### What to work on
Please restate word for word the lines from the top of the entries through the line that contains "previous illustration of", and do not include any pictures.

### Material supplied
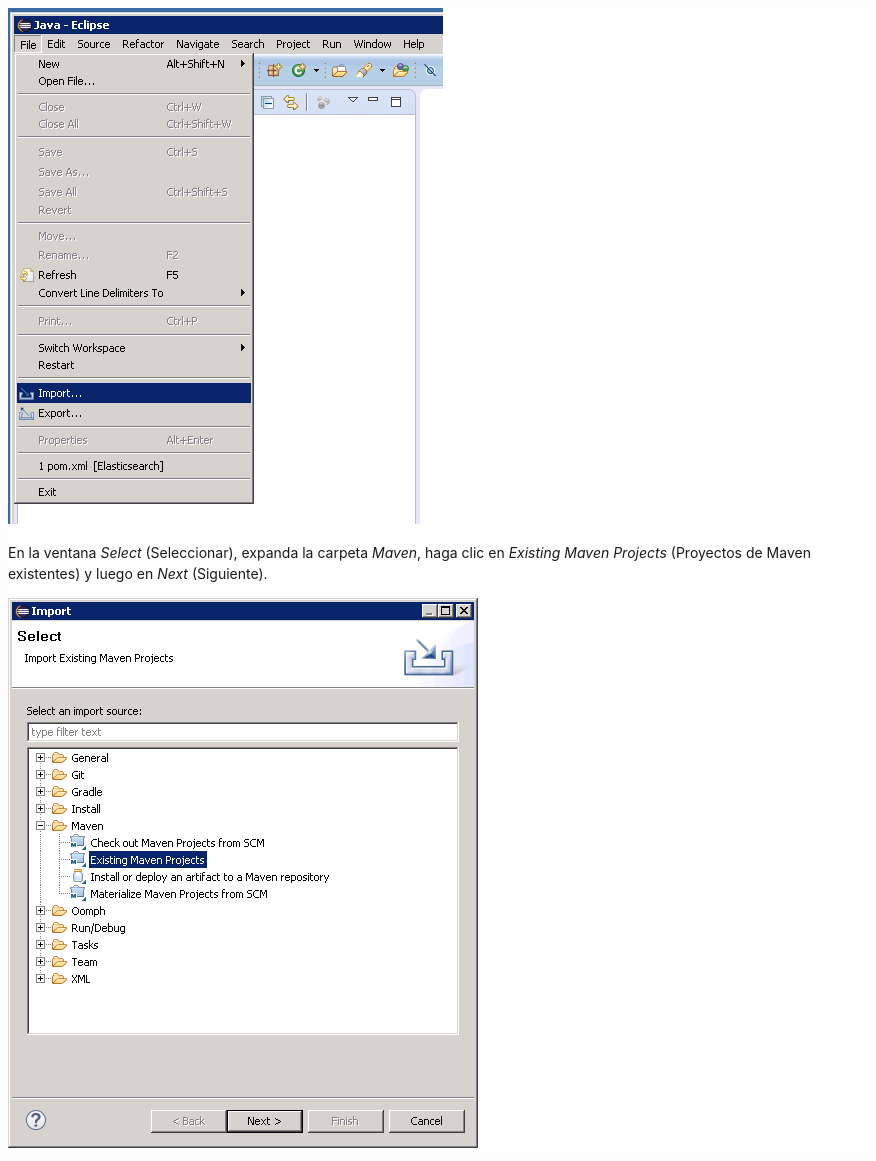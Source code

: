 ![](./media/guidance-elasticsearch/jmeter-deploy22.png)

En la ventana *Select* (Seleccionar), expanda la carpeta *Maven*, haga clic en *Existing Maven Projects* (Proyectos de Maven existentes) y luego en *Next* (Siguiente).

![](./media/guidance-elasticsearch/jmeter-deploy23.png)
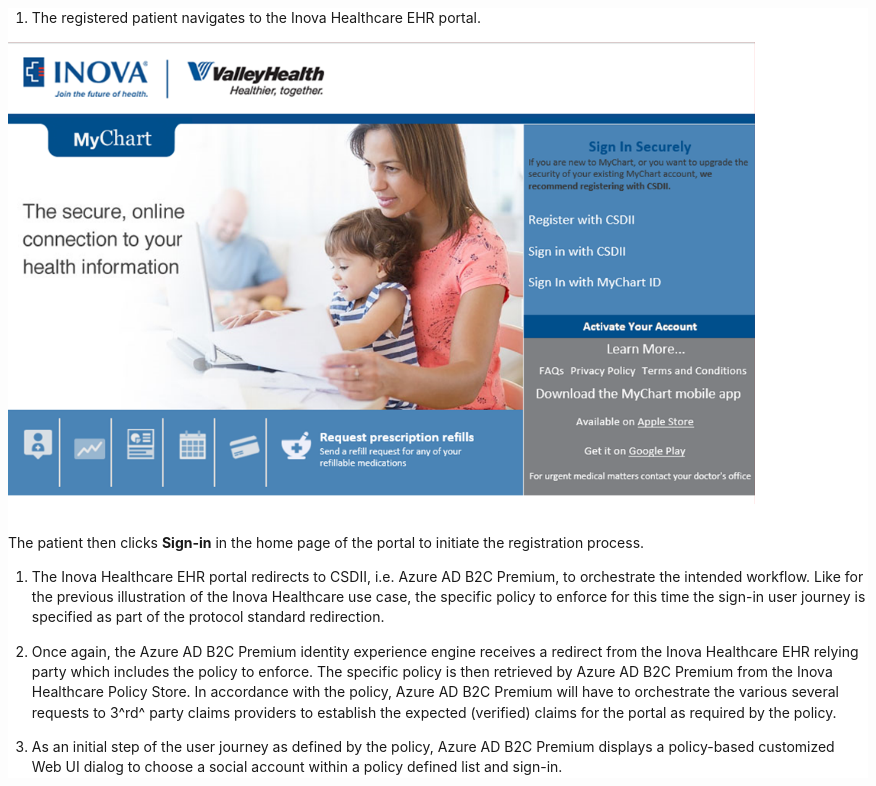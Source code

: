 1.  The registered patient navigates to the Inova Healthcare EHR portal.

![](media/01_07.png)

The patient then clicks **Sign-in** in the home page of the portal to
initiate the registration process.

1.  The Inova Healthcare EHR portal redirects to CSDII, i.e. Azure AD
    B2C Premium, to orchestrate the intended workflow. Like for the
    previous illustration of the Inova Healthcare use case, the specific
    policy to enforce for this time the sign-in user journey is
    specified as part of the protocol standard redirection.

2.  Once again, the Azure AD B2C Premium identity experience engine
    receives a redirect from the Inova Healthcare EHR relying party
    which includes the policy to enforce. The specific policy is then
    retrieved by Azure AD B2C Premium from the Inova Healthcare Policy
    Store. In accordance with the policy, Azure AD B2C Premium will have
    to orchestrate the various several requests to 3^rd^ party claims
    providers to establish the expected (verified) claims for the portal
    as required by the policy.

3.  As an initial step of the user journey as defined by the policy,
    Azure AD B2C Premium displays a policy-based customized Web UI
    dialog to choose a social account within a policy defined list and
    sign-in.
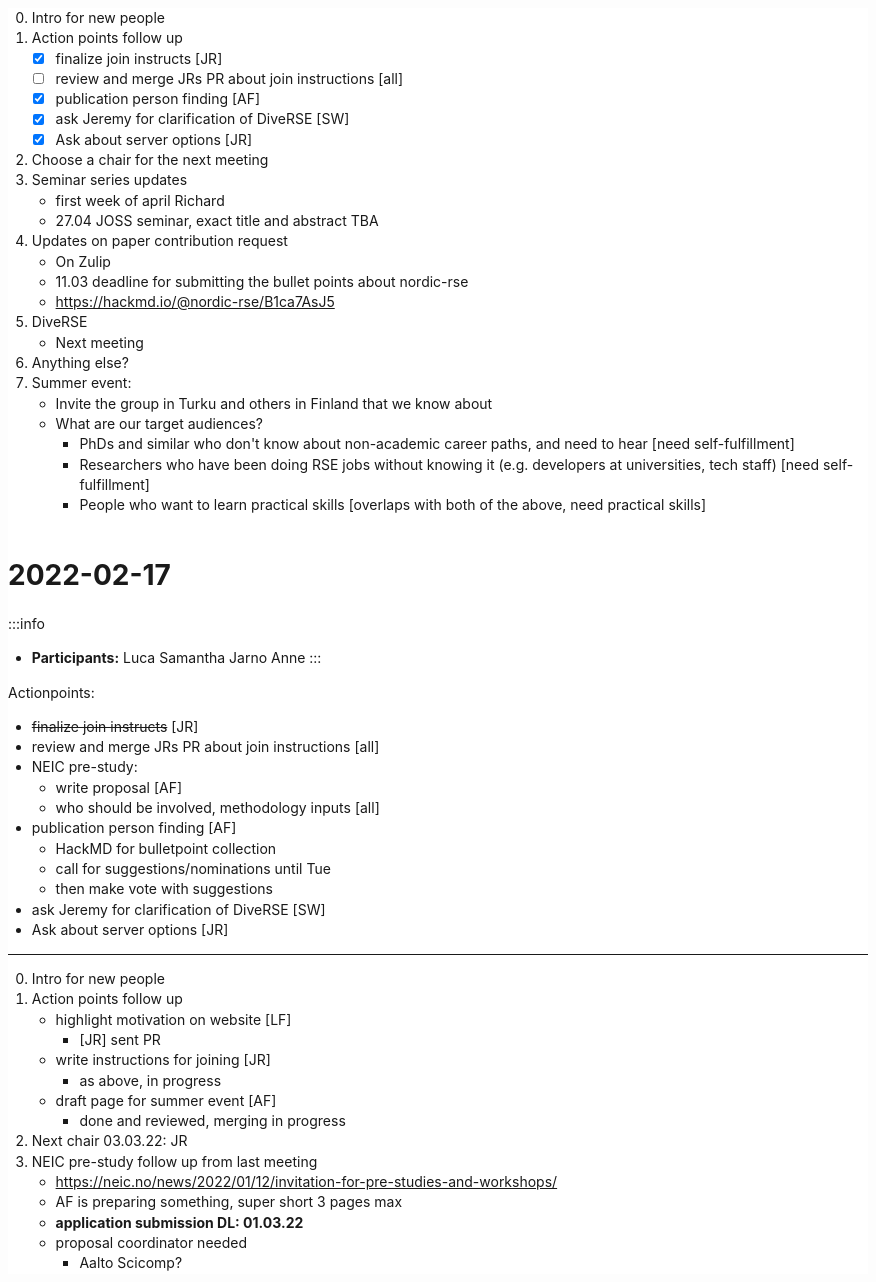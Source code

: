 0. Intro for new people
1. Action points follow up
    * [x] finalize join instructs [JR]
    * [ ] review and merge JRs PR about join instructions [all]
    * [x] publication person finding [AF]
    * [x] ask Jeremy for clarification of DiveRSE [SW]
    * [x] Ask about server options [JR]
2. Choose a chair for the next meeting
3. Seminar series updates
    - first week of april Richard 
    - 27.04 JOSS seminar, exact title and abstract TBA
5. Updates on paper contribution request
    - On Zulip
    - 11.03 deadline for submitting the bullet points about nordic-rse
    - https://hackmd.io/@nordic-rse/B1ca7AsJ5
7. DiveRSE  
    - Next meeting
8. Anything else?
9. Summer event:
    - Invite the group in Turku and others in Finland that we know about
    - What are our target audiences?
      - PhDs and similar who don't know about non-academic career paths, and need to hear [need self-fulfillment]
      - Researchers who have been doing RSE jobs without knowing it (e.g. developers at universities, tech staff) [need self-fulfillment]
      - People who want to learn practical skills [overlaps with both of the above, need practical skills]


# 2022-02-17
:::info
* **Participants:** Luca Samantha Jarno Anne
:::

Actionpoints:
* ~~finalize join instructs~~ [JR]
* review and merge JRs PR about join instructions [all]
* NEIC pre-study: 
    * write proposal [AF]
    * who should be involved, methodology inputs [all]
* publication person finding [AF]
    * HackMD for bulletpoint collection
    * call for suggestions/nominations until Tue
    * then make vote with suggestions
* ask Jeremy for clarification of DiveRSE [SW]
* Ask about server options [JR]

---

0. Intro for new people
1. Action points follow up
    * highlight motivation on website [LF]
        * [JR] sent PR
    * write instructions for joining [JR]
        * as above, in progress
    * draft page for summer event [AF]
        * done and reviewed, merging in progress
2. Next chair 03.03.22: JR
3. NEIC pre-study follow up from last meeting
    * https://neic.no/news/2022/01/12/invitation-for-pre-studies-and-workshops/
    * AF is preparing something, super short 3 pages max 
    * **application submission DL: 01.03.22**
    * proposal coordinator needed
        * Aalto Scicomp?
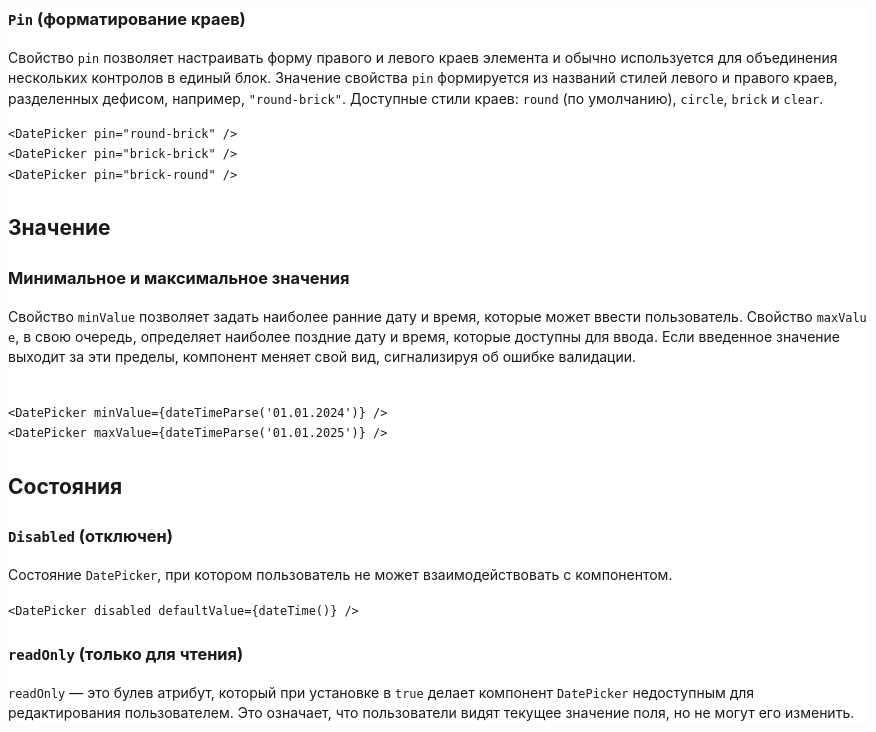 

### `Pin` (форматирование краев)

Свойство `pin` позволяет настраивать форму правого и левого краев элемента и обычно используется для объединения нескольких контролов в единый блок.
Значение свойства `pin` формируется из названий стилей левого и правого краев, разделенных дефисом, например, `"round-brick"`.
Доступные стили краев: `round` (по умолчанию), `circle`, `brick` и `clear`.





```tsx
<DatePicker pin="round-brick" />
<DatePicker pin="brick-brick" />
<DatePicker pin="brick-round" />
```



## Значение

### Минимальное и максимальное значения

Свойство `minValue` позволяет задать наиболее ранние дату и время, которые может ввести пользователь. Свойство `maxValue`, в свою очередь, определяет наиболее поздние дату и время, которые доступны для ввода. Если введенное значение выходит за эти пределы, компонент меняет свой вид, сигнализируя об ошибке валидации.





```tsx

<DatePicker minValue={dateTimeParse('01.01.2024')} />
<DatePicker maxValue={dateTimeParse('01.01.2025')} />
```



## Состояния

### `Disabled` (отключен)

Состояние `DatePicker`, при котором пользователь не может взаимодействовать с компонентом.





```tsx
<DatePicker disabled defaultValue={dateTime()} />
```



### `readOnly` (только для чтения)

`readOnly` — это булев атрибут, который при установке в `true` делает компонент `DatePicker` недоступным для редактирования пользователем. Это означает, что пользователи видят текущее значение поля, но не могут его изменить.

### Solution to this exercise
Source code

: ![](./media/guidance-elasticsearch/jmeter-deploy22.png)

En la ventana *Select* (Seleccionar), expanda la carpeta *Maven*, haga clic en *Existing Maven Projects* (Proyectos de Maven existentes) y luego en *Next* (Siguiente).

![](./media/guidance-elasticsearch/jmeter-deploy23.png)
Source code

: 1.  The registered patient navigates to the Inova Healthcare EHR portal.

![](media/01_07.png)

The patient then clicks **Sign-in** in the home page of the portal to
initiate the registration process.

1.  The Inova Healthcare EHR portal redirects to CSDII, i.e. Azure AD
    B2C Premium, to orchestrate the intended workflow. Like for the
    previous illustration of the Inova Healthcare use case, the specific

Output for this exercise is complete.